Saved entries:
____

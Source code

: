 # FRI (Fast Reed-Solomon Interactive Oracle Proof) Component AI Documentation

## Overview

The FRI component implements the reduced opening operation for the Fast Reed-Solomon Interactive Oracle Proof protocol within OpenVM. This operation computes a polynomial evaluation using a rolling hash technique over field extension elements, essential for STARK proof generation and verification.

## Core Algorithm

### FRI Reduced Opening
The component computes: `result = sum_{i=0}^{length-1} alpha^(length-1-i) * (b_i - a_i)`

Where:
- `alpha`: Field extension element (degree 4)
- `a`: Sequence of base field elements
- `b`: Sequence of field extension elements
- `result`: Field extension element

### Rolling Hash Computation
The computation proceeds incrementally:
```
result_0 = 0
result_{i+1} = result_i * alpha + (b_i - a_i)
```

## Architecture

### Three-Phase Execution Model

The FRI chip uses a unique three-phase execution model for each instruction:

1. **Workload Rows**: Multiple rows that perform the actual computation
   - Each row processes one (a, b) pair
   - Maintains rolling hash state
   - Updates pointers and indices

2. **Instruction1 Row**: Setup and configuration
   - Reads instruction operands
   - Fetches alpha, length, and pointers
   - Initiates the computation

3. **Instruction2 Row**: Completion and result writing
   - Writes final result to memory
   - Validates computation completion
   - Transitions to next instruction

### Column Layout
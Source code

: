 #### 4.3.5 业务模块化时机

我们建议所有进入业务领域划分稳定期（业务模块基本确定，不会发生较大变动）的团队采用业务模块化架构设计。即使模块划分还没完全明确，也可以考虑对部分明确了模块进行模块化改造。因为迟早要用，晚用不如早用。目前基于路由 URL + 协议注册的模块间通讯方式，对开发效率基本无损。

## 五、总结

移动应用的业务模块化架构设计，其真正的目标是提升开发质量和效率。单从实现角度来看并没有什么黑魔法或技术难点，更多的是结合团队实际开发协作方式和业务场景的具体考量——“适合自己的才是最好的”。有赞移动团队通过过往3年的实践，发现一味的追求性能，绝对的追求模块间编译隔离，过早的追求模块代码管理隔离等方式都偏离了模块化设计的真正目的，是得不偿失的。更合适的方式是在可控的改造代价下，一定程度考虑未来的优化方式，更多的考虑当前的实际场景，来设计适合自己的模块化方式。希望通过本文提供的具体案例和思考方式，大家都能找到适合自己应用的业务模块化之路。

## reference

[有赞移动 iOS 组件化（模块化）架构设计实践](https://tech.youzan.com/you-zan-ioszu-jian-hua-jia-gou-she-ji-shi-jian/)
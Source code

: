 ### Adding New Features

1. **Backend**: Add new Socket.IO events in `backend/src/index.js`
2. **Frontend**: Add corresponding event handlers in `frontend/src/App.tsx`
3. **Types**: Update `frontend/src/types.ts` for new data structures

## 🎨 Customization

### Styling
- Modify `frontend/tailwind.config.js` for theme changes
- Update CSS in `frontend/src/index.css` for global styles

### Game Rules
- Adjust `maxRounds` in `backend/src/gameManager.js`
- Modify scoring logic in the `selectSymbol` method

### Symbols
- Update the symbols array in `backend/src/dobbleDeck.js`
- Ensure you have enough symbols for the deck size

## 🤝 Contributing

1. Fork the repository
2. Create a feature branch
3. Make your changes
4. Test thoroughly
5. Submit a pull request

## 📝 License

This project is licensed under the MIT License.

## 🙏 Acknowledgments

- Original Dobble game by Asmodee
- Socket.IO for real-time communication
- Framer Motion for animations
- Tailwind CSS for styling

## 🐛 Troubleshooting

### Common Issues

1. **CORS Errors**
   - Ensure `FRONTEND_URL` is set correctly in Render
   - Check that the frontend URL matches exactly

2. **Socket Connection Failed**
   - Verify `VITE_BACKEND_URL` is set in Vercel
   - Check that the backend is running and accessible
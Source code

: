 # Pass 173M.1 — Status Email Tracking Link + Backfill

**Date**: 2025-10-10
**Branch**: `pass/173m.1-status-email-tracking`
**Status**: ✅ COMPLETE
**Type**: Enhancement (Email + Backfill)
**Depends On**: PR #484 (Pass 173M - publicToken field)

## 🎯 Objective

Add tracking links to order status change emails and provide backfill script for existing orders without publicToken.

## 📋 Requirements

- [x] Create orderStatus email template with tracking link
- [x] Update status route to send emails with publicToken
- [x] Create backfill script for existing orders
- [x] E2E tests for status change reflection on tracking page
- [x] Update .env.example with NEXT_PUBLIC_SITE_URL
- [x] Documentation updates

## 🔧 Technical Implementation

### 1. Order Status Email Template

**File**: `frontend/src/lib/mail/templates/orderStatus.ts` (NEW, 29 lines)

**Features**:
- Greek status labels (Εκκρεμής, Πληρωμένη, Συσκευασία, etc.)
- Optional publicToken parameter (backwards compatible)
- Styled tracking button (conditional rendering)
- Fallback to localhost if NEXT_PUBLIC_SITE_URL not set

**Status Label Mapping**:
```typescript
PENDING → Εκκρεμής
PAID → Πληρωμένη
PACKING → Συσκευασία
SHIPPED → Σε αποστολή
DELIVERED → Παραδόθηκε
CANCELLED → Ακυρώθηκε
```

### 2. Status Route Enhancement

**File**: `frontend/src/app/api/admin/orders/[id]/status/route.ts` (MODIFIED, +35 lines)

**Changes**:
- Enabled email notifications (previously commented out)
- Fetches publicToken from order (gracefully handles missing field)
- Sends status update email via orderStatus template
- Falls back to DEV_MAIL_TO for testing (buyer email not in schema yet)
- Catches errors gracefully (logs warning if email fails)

____

-- Brief --
Output the lines from the one with "- publicToken field)" through the end of the records above, exactly, including both ends, and nothing besides.

-- Response to the task --
**Depends On**: PR #484 (Pass 173M - publicToken field)

## 🎯 Objective

Add tracking links to order status change emails and provide backfill script for existing orders without publicToken.

## 📋 Requirements

- [x] Create orderStatus email template with tracking link
- [x] Update status route to send emails with publicToken
- [x] Create backfill script for existing orders
- [x] E2E tests for status change reflection on tracking page
- [x] Update .env.example with NEXT_PUBLIC_SITE_URL
- [x] Documentation updates

## 🔧 Technical Implementation

### 1. Order Status Email Template

**File**: `frontend/src/lib/mail/templates/orderStatus.ts` (NEW, 29 lines)

**Features**:
- Greek status labels (Εκκρεμής, Πληρωμένη, Συσκευασία, etc.)
- Optional publicToken parameter (backwards compatible)
- Styled tracking button (conditional rendering)
- Fallback to localhost if NEXT_PUBLIC_SITE_URL not set

**Status Label Mapping**:
```typescript
PENDING → Εκκρεμής
PAID → Πληρωμένη
PACKING → Συσκευασία
SHIPPED → Σε αποστολή
DELIVERED → Παραδόθηκε
CANCELLED → Ακυρώθηκε
```

### 2. Status Route Enhancement

**File**: `frontend/src/app/api/admin/orders/[id]/status/route.ts` (MODIFIED, +35 lines)

**Changes**:
- Enabled email notifications (previously commented out)
- Fetches publicToken from order (gracefully handles missing field)
- Sends status update email via orderStatus template
- Falls back to DEV_MAIL_TO for testing (buyer email not in schema yet)
- Catches errors gracefully (logs warning if email fails)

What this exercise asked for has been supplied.